_ASSIGNMENT_
Here is a listing. Reproduce it exactly.

_SUPPLIED MATERIAL_
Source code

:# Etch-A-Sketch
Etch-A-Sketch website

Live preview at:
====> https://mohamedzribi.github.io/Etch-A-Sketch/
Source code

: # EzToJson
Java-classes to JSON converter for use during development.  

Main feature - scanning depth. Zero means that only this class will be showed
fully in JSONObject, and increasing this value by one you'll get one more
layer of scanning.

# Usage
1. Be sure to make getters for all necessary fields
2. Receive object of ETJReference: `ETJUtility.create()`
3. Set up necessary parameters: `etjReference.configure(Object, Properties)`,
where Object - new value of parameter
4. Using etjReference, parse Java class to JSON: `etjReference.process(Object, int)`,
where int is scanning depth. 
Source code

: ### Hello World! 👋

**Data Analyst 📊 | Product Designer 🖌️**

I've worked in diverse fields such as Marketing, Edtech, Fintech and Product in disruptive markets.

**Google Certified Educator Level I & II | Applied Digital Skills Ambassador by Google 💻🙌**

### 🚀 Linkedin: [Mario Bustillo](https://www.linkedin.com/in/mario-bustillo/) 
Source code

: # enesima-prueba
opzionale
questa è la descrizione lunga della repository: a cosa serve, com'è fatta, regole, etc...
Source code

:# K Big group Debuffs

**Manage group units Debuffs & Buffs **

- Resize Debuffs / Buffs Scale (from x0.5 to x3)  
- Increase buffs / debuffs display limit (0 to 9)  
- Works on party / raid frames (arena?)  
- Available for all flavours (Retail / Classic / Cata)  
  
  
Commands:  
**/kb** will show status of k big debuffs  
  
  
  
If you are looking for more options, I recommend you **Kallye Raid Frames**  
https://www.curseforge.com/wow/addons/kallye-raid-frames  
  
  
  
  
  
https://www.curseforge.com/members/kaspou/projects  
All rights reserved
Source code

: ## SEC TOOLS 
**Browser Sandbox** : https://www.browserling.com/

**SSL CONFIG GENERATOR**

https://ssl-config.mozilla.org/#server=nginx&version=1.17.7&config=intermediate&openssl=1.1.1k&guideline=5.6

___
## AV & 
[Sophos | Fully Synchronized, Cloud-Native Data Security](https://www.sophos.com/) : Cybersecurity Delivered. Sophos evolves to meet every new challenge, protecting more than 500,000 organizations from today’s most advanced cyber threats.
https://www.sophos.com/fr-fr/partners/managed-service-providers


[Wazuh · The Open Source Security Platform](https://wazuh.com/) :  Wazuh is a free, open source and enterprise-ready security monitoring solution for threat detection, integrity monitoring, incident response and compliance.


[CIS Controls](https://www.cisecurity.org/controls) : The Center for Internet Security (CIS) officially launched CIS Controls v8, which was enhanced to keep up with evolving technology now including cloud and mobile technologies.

_RESULT_
Source code

:# Etch-A-Sketch
Etch-A-Sketch website

Live preview at:
====> https://mohamedzribi.github.io/Etch-A-Sketch/
Source code

: # EzToJson
Java-classes to JSON converter for use during development.  

Main feature - scanning depth. Zero means that only this class will be showed
fully in JSONObject, and increasing this value by one you'll get one more
layer of scanning.

# Usage
1. Be sure to make getters for all necessary fields
2. Receive object of ETJReference: `ETJUtility.create()`
3. Set up necessary parameters: `etjReference.configure(Object, Properties)`,
where Object - new value of parameter
4. Using etjReference, parse Java class to JSON: `etjReference.process(Object, int)`,
where int is scanning depth. 
Source code

: ### Hello World! 👋

**Data Analyst 📊 | Product Designer 🖌️**

I've worked in diverse fields such as Marketing, Edtech, Fintech and Product in disruptive markets.

**Google Certified Educator Level I & II | Applied Digital Skills Ambassador by Google 💻🙌**

### 🚀 Linkedin: [Mario Bustillo](https://www.linkedin.com/in/mario-bustillo/) 
Source code

: # enesima-prueba
opzionale
questa è la descrizione lunga della repository: a cosa serve, com'è fatta, regole, etc...
Source code

:# K Big group Debuffs

**Manage group units Debuffs & Buffs **

- Resize Debuffs / Buffs Scale (from x0.5 to x3)  
- Increase buffs / debuffs display limit (0 to 9)  
- Works on party / raid frames (arena?)  
- Available for all flavours (Retail / Classic / Cata)  
  
  
Commands:  
**/kb** will show status of k big debuffs  
  
  
  
If you are looking for more options, I recommend you **Kallye Raid Frames**  
https://www.curseforge.com/wow/addons/kallye-raid-frames  
  
  
  
  
  
https://www.curseforge.com/members/kaspou/projects  
All rights reserved
Source code

: ## SEC TOOLS 
**Browser Sandbox** : https://www.browserling.com/

**SSL CONFIG GENERATOR**

https://ssl-config.mozilla.org/#server=nginx&version=1.17.7&config=intermediate&openssl=1.1.1k&guideline=5.6

___
## AV & 
[Sophos | Fully Synchronized, Cloud-Native Data Security](https://www.sophos.com/) : Cybersecurity Delivered. Sophos evolves to meet every new challenge, protecting more than 500,000 organizations from today’s most advanced cyber threats.
https://www.sophos.com/fr-fr/partners/managed-service-providers


[Wazuh · The Open Source Security Platform](https://wazuh.com/) :  Wazuh is a free, open source and enterprise-ready security monitoring solution for threat detection, integrity monitoring, incident response and compliance.


[CIS Controls](https://www.cisecurity.org/controls) : The Center for Internet Security (CIS) officially launched CIS Controls v8, which was enhanced to keep up with evolving technology now including cloud and mobile technologies.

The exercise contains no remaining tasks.